**WHAT THE TASK ASKS**
Give the data below again exactly as written, without its pictures.

**SOURCE RECORDS**

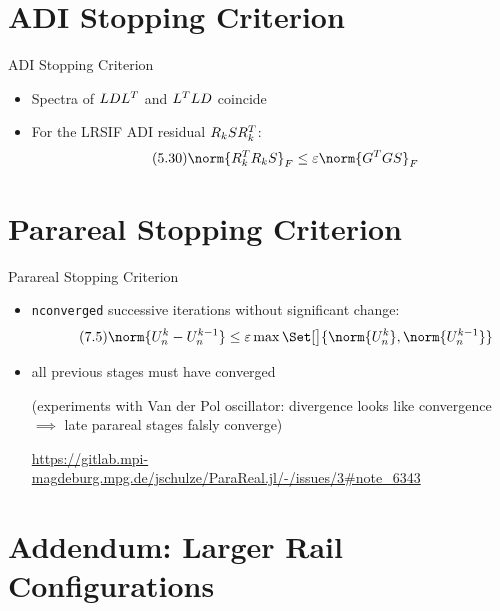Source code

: \section{ADI Stopping Criterion}

\begin{frame}{ADI Stopping Criterion}
  \begin{itemize}
    \item
      Spectra of $LDL^T$ and $L^T LD$ coincide
    \item
      For the LRSIF ADI residual $R_k S R_k^T$:
      \begin{equation}
        \tag{5.30}
        \norm{R_k^\T R_k S}_F
        \leq\epsilon \norm{G^\T G S}_F
      \end{equation}
  \end{itemize}
\end{frame}

\section{Parareal Stopping Criterion}

\begin{frame}{Parareal Stopping Criterion}
  \begin{itemize}
    \item
      \texttt{nconverged} successive iterations without significant change:
      \begin{equation}
        \tag{7.5}
        \norm{U_n^k - U_n^{k-1}} \leq \epsilon\max\Set[\big]{
        \norm{U_n^k}, \norm{U_n^{k-1}}
        }
      \end{equation}
    \item
      all previous stages must have converged

      (experiments with Van der Pol oscillator: divergence looks like convergence $\implies$ late parareal stages falsly converge)

      \url{https://gitlab.mpi-magdeburg.mpg.de/jschulze/ParaReal.jl/-/issues/3\#note_6343}
  \end{itemize}
\end{frame}

\section{Addendum: Larger Rail Configurations}
\label{app:rail1357}

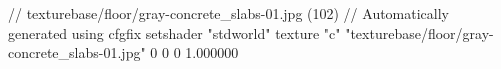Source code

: // texturebase/floor/gray-concrete_slabs-01.jpg (102)
// Automatically generated using cfgfix
setshader "stdworld"
texture "c" "texturebase/floor/gray-concrete_slabs-01.jpg" 0 0 0 1.000000
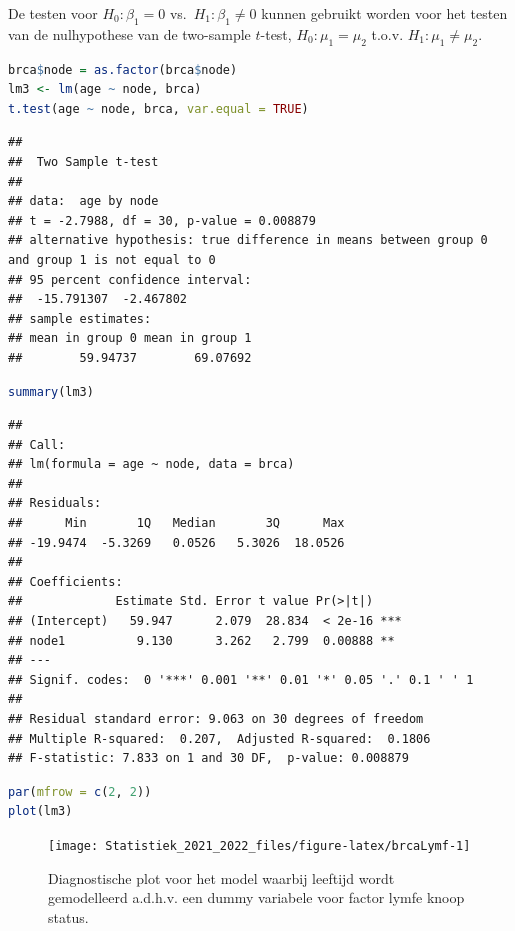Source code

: \documentclass[
  12pt,dutch,coursenotes]{book}
\theoremstyle{definition}
\theoremstyle{definition}
\theoremstyle{definition}
\theoremstyle{definition}
\theoremstyle{remark}
\begin{document}
De testen voor \(H_0:\beta_1=0\) vs.~\(H_1:\beta_1\neq0\) kunnen gebruikt worden voor het testen van de nulhypothese van de two-sample \(t\)-test, \(H_0:\mu_1=\mu_2\) t.o.v. \(H_1:\mu_1\neq\mu_2\).

\begin{lstlisting}[language=R]
brca$node = as.factor(brca$node)
lm3 <- lm(age ~ node, brca)
t.test(age ~ node, brca, var.equal = TRUE)
\end{lstlisting}

\begin{lstlisting}
## 
##  Two Sample t-test
## 
## data:  age by node
## t = -2.7988, df = 30, p-value = 0.008879
## alternative hypothesis: true difference in means between group 0 and group 1 is not equal to 0
## 95 percent confidence interval:
##  -15.791307  -2.467802
## sample estimates:
## mean in group 0 mean in group 1 
##        59.94737        69.07692
\end{lstlisting}

\begin{lstlisting}[language=R]
summary(lm3)
\end{lstlisting}

\begin{lstlisting}
## 
## Call:
## lm(formula = age ~ node, data = brca)
## 
## Residuals:
##      Min       1Q   Median       3Q      Max 
## -19.9474  -5.3269   0.0526   5.3026  18.0526 
## 
## Coefficients:
##             Estimate Std. Error t value Pr(>|t|)    
## (Intercept)   59.947      2.079  28.834  < 2e-16 ***
## node1          9.130      3.262   2.799  0.00888 ** 
## ---
## Signif. codes:  0 '***' 0.001 '**' 0.01 '*' 0.05 '.' 0.1 ' ' 1
## 
## Residual standard error: 9.063 on 30 degrees of freedom
## Multiple R-squared:  0.207,  Adjusted R-squared:  0.1806 
## F-statistic: 7.833 on 1 and 30 DF,  p-value: 0.008879
\end{lstlisting}

\begin{lstlisting}[language=R]
par(mfrow = c(2, 2))
plot(lm3)
\end{lstlisting}

\begin{figure}

{\centering \texttt{[image: Statistiek\_2021\_2022\_files/figure-latex/brcaLymf-1]} 

}

\caption{Diagnostische plot voor het model waarbij leeftijd wordt gemodelleerd a.d.h.v. een dummy variabele voor factor lymfe knoop status.}\label{fig:brcaLymf}
\end{figure}
\end{document}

**RESPONSE**
Source code

: \section{ADI Stopping Criterion}

\begin{frame}{ADI Stopping Criterion}
  \begin{itemize}
    \item
      Spectra of $LDL^T$ and $L^T LD$ coincide
    \item
      For the LRSIF ADI residual $R_k S R_k^T$:
      \begin{equation}
        \tag{5.30}
        \norm{R_k^\T R_k S}_F
        \leq\epsilon \norm{G^\T G S}_F
      \end{equation}
  \end{itemize}
\end{frame}

\section{Parareal Stopping Criterion}

\begin{frame}{Parareal Stopping Criterion}
  \begin{itemize}
    \item
      \texttt{nconverged} successive iterations without significant change:
      \begin{equation}
        \tag{7.5}
        \norm{U_n^k - U_n^{k-1}} \leq \epsilon\max\Set[\big]{
        \norm{U_n^k}, \norm{U_n^{k-1}}
        }
      \end{equation}
    \item
      all previous stages must have converged

      (experiments with Van der Pol oscillator: divergence looks like convergence $\implies$ late parareal stages falsly converge)

      \url{https://gitlab.mpi-magdeburg.mpg.de/jschulze/ParaReal.jl/-/issues/3\#note_6343}
  \end{itemize}
\end{frame}

\section{Addendum: Larger Rail Configurations}
\label{app:rail1357}

Source code

: // texturebase/floor/gray-concrete_slabs-01.jpg (102)
// Automatically generated using cfgfix
setshader "stdworld"
texture "c" "texturebase/floor/gray-concrete_slabs-01.jpg" 0 0 0 1.000000
Source code

: \documentclass[
  12pt,dutch,coursenotes]{book}
\theoremstyle{definition}
\theoremstyle{definition}
\theoremstyle{definition}
\theoremstyle{definition}
\theoremstyle{remark}
\begin{document}
De testen voor \(H_0:\beta_1=0\) vs.~\(H_1:\beta_1\neq0\) kunnen gebruikt worden voor het testen van de nulhypothese van de two-sample \(t\)-test, \(H_0:\mu_1=\mu_2\) t.o.v. \(H_1:\mu_1\neq\mu_2\).

\begin{lstlisting}[language=R]
brca$node = as.factor(brca$node)
lm3 <- lm(age ~ node, brca)
t.test(age ~ node, brca, var.equal = TRUE)
\end{lstlisting}

\begin{lstlisting}
## 
##  Two Sample t-test
## 
## data:  age by node
## t = -2.7988, df = 30, p-value = 0.008879
## alternative hypothesis: true difference in means between group 0 and group 1 is not equal to 0
## 95 percent confidence interval:
##  -15.791307  -2.467802
## sample estimates:
## mean in group 0 mean in group 1 
##        59.94737        69.07692
\end{lstlisting}

\begin{lstlisting}[language=R]
summary(lm3)
\end{lstlisting}

\begin{lstlisting}
## 
## Call:
## lm(formula = age ~ node, data = brca)
## 
## Residuals:
##      Min       1Q   Median       3Q      Max 
## -19.9474  -5.3269   0.0526   5.3026  18.0526 
## 
## Coefficients:
##             Estimate Std. Error t value Pr(>|t|)    
## (Intercept)   59.947      2.079  28.834  < 2e-16 ***
## node1          9.130      3.262   2.799  0.00888 ** 
## ---
## Signif. codes:  0 '***' 0.001 '**' 0.01 '*' 0.05 '.' 0.1 ' ' 1
## 
## Residual standard error: 9.063 on 30 degrees of freedom
## Multiple R-squared:  0.207,  Adjusted R-squared:  0.1806 
## F-statistic: 7.833 on 1 and 30 DF,  p-value: 0.008879
\end{lstlisting}

\begin{lstlisting}[language=R]
par(mfrow = c(2, 2))
plot(lm3)
\end{lstlisting}

\begin{figure}

{\centering \texttt{[image: Statistiek\_2021\_2022\_files/figure-latex/brcaLymf-1]} 

}

\caption{Diagnostische plot voor het model waarbij leeftijd wordt gemodelleerd a.d.h.v. een dummy variabele voor factor lymfe knoop status.}\label{fig:brcaLymf}
\end{figure}
\end{document}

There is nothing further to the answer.